Regular electrified streetcar service was introduced to Toronto on September 1, 1890. The streetcar route ran north along Yonge Street, from the CPR cross-town tracks near Summerhill Avenue to Glen Grove Park near Lawrence Avenue, in what was then suburban Toronto. The service was provided by the Metropolitan Street Railway, which had its own steam-generated electrical power plant on Yonge Street, south of Davisville Avenue.
Electricity was essential for the continued expansion of the Metropolitan’s line up Yonge Street. It would have been impossible for horse-drawn streetcars to negotiate ravines such as Hogg’s Hollow near York Mills. Eventually, the Metropolitan Street Railway provided electrified service all the way north to Sutton, near Lake Simcoe.
Suburban lines were known as radial railways, as they radiated out from a central hub to outlying areas. It was not long before other companies followed the example of the Metropolitan, and electrified street railways appeared to the east and west of the central core.
Meanwhile in downtown Toronto, the Toronto Street Railway Company proved uninterested in investing in electrified service for customers, since its franchise to provide transportation services was due to expire in 1891.
This was a fortuitous opening for William Mackenzie and his Toronto Railway Company (TRC). On September 1, 1891 he secured a thirty-year franchise to operate Toronto’s streetcar system.
Over a year later, after improvements to the rails and overhead wires had been completed, electrified streetcars built at TRC’s shops at Front and Frederick streets were running on downtown routes. Power for the streetcars was purchased from the Toronto Incandescent Electric Light Company. By August 1894 all of the old horse-powered routes were replaced with the new electric streetcars.
Old TRC streetcars are seen in this photograph showing the massive carhouse and shops that the Toronto Street Railway opened in 1882, and which were taken over by the Toronto Railway Company in 1891. Also shown is the T. Tomlinson & Son Iron Foundry, located at 9-11 Frederick Street near The Esplanade.
When Mackenzie’s franchise ran out in 1921, the Toronto Transportation Commission took over all municipal public transportation.

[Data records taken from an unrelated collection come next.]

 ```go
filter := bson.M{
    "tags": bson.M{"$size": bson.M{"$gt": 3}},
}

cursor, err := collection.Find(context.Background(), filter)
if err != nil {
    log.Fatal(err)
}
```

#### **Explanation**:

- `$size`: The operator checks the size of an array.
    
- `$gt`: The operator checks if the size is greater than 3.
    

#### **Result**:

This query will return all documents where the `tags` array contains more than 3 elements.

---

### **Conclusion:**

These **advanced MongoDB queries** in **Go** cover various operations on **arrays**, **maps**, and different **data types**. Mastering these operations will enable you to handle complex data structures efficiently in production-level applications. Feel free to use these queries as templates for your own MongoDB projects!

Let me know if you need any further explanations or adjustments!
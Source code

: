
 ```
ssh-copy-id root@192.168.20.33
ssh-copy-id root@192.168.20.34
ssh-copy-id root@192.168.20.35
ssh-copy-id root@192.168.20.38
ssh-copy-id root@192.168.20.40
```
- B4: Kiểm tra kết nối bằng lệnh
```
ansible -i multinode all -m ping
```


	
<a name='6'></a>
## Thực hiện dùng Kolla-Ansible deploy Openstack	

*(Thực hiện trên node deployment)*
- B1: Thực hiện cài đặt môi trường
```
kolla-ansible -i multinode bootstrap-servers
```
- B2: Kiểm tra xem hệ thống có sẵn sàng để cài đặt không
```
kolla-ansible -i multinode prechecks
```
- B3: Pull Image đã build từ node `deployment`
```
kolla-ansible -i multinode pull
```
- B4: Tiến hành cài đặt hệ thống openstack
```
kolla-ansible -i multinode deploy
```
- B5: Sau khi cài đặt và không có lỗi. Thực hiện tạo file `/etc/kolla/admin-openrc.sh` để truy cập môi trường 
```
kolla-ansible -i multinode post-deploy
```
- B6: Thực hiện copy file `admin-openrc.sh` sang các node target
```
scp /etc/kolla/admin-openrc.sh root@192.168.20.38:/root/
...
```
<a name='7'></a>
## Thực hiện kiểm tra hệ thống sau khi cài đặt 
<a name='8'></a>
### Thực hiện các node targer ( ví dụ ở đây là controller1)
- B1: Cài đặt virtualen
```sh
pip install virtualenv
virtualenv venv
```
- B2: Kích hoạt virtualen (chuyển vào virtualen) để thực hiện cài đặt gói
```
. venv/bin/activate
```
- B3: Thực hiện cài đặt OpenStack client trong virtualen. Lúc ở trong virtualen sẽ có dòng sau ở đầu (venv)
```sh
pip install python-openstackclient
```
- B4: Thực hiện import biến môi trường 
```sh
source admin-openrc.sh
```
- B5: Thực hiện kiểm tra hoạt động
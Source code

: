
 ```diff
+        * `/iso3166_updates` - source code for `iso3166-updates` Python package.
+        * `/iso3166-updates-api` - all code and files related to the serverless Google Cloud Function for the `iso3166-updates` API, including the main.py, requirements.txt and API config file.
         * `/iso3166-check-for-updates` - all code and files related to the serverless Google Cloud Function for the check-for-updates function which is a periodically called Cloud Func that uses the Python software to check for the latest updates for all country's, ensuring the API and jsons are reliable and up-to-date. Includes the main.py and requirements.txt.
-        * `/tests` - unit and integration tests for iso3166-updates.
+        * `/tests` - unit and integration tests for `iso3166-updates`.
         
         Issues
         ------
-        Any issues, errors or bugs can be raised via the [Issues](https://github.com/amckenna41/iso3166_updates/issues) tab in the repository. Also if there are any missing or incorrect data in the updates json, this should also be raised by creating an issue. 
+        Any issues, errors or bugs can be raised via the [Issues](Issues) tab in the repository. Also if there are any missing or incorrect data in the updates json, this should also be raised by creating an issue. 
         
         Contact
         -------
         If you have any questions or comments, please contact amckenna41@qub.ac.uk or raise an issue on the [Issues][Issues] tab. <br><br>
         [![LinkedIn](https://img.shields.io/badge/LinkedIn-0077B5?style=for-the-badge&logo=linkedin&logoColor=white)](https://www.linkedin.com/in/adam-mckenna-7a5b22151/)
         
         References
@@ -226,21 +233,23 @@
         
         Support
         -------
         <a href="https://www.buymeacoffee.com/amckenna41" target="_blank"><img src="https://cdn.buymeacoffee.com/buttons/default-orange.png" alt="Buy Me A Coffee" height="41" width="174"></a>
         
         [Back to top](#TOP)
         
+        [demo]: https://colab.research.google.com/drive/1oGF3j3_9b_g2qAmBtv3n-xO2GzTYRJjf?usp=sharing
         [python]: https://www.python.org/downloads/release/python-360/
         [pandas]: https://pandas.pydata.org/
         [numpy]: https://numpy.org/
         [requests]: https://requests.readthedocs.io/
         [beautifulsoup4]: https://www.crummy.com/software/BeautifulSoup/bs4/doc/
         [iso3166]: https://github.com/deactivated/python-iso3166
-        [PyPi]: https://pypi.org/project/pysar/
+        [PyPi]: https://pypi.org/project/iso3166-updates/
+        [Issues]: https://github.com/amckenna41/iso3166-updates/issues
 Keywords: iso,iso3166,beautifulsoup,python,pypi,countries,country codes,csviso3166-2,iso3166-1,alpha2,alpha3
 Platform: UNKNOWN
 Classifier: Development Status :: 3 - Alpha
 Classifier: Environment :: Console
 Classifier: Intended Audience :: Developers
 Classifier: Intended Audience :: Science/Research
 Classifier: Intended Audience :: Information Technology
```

The TTC acquired an inventory of old streetcars in 1921 when it took over the Toronto Railway Company. Note the use of advertising on the fenders on the fronts of the streetcars.
The TTC experimented with another form of electrified transport – the trolley bus. The first of these “trackless trolleys” was introduced in 1922 on Mount Pleasant Road. The electric buses were seen to be more suitable for the less heavily travelled suburban routes.
The trolley bus provided another market for electric power, and required less infrastructure than the streetcars which ran on tracks. Buses carried fewer passengers, and were therefore used only on the less busy suburban routes.
However, throughout the twenties and thirties, the TTC maintained its commitment to electric streetcars, and in 1938, they purchased 144 new streamlined streetcars, known as the Presidents’ Conference Committee or PCC cars, at a cost of $3,000,000. These PCC cars, and others purchased later by the TTC, carried millions of passengers between 1938 and 1996, when the last PCC’s were finally retired from the Harbourfront line.
Once a common sight on Toronto streets, the red rocket streetcar was last used in regular service on the Harbourfront line.
The last trolley buses used in Toronto were on the Bay Street route, and the “whisper-quiet” buses were completely out of operation by 1993.
These bus loading platforms at the Eglinton subway station still exist, but have not been in service for several years.